Overall, admitted patients at high-occupancy and other bystander hospitals had similar mean travel times (eighteen minutes), with a similar percentage of patients experiencing changes in driving time to the nearest ED (exhibit 1). At high-occupancy bystander hospitals, a larger percentage of patients received catheterization (51 percent versus 35 percent), relative to patients at other bystander hospitals (exhibit 1). A greater percentage of high-occupancy bystander hospitals had cardiac care units (77 percent versus 50 percent), catheterization laboratories (92 percent versus 68 percent), and coronary artery bypass graft capacity (71 percent versus 40 percent), compared to other bystander hospitals (exhibit 1).
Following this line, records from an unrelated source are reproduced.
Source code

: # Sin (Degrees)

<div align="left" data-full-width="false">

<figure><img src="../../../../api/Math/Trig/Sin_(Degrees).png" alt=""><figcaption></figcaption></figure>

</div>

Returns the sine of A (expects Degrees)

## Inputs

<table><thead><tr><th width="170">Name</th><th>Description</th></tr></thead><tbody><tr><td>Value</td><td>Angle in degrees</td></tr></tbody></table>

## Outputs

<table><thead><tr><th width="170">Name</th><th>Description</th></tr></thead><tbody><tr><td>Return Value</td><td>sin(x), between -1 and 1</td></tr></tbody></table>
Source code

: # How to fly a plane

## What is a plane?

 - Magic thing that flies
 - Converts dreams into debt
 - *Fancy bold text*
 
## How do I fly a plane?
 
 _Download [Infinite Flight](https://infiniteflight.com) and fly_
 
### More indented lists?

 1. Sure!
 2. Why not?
Among high-occupancy hospitals, ED closures that led to increased driving times of thirty minutes or more between a high-occupancy bystander hospital and the next closest ED were associated with a 1.33-percentage-point increase (95% confidence interval: 0.50, 2.15), a 1.77-percentage-point increase (95% CI: 0.90, 2.65), and a 3.23 percentage-point (95% CI: 1.80, 4.65) increase in the likelihoods of thirty-day, ninety-day, and one-year mortality rates, respectively, and an increase in the thirty-day readmission rates of 1.52 percentage points (95% CI: 0.33, 2.71) (exhibit 3, which shows the results of model A).
Exhibit 3:
Overall effect of emergency department (ED) closures and openings on patient health outcomes at bystander EDs, by hospital high-occupancy status, without controlling for age, comorbidities, or treatment received (model A), 2001–13
High-occupancy hospitals | Other hospitals | |||||||
---|---|---|---|---|---|---|---|---|
30-day mortality | 90-day mortality | 1-year mortality | 30-day readmission | 30-day mortality | 90-day mortality | 1-year mortality | 30-day readmission | |
Base rate | 15% | 21% | 31% | 35% | 17% | 24% | 34% | 38% |
Percentage-point change during and after the year in driving time to the neighboring ED | ||||||||
Increased by <10 minutes | 0.37 | 0.53 | 0.35 | −0.40 | −0.59 | −0.05 | −0.61 | −0.93 |
Increased by 10–<30 minutes | −0.82 | −0.38 | −0.04 | −0.36 | −0.69 | −1.09 | −1.60 | −0.74 |
Increased by ≥30 minutes | 1.33*** | 1.77*** | 3.23*** | 1.52** | −1.26 | −5.12* | −6.63 | 0.63 |
Decreased by <10 minutes | 0.16 | 0.52 | 0.68 | 0.51 | −0.45 | −0.03 | 0.78 | −0.89 |
Decreased by 10–<30 minutes | −0.80 | −0.84 | −0.88 | −1.64 | 0.08 | −0.73 | −0.26 | −0.57 |
Decreased by ≥30 minutes | −3.40*** | −3.63*** | −4.42*** | −0.16 | 2.55 | 2.60 | 3.84 | −1.10 |
Number of patients | 637,025 | 637,025 | 637,025 | 504,374 | 449,666 | 449,666 | 449,666 | 302,973 |
SOURCE Authors’ analysis of data for 2001–13 data from the American Heart Association and of data for 2001–11 from the Medicare Provider Analysis and Review and Master Beneficiary Summary Files. NOTES High-occupancy hospitals are explained in the notes to exhibit 1. The reference group is no change in driving time between the bystander ED (explained in the notes to exhibit 1) and the next closest ED. None of the outcomes was risk-adjusted for age, comorbid conditions, or controlled for treatment received. Appendix exhibit A3 provides complete regression results (see note 18 in text).
p < 0.10
p < 0.05
p < 0.01
On the other hand, ED openings that reduced driving time between a high-occupancy bystander hospital and its closest ED by thirty minutes or more were associated with a 3.40-percentage-point (95% CI: −4.75, −2.06), a 3.63-percentage-point (95% CI: −5.18, −2.08), and a 4.42-percentage-point (95% CI: −6.11, −2.73) reductions in thirty-day, ninety-day, and one-year mortality rates, respectively.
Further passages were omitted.